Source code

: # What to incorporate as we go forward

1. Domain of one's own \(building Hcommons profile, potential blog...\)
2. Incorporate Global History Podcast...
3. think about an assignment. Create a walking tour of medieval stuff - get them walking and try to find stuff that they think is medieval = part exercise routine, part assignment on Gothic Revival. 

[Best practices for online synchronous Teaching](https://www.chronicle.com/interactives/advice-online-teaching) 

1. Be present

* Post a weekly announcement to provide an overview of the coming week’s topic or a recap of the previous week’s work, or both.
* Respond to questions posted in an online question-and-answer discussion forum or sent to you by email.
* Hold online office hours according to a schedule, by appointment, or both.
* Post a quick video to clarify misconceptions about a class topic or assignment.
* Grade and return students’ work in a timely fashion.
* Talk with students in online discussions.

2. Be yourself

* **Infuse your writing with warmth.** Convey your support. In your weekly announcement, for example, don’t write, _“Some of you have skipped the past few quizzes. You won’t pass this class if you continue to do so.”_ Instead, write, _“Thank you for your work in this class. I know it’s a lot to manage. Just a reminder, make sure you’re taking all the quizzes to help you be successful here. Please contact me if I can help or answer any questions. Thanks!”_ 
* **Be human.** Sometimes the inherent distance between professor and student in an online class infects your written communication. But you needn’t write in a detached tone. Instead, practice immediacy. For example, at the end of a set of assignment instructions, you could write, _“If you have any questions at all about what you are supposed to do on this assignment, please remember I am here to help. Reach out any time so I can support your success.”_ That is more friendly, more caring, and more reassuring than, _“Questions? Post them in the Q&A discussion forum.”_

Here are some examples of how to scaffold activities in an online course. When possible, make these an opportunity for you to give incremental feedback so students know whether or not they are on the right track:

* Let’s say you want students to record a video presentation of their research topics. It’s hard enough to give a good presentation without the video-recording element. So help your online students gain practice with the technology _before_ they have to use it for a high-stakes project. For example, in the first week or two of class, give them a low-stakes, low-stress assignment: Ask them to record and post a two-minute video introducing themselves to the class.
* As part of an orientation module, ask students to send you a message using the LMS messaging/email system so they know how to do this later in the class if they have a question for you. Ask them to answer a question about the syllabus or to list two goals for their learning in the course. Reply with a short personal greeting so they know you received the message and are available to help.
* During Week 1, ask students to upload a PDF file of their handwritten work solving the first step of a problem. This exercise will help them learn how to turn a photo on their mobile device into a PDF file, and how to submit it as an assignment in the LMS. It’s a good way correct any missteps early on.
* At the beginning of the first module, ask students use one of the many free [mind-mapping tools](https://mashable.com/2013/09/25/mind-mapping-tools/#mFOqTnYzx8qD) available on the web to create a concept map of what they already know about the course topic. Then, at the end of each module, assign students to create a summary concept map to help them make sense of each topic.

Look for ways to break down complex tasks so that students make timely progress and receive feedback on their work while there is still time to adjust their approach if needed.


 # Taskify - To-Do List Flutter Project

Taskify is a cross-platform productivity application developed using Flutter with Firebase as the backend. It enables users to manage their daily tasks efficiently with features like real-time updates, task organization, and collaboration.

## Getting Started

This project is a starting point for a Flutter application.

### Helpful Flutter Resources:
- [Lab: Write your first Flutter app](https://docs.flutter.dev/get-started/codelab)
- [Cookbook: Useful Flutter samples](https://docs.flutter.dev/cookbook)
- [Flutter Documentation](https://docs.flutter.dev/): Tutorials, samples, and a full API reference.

□ □ □ □

**YOUR TASK:** What you give back should be only the lines of the records above, starting at the line with "topic or assignment." and ending at the line with "your writing with", restated word for word.

**RESULT:**
* Post a quick video to clarify misconceptions about a class topic or assignment.
* Grade and return students’ work in a timely fashion.
* Talk with students in online discussions.

2. Be yourself

* **Infuse your writing with warmth.** Convey your support. In your weekly announcement, for example, don’t write, _“Some of you have skipped the past few quizzes. You won’t pass this class if you continue to do so.”_ Instead, write, _“Thank you for your work in this class. I know it’s a lot to manage. Just a reminder, make sure you’re taking all the quizzes to help you be successful here. Please contact me if I can help or answer any questions. Thanks!”_ 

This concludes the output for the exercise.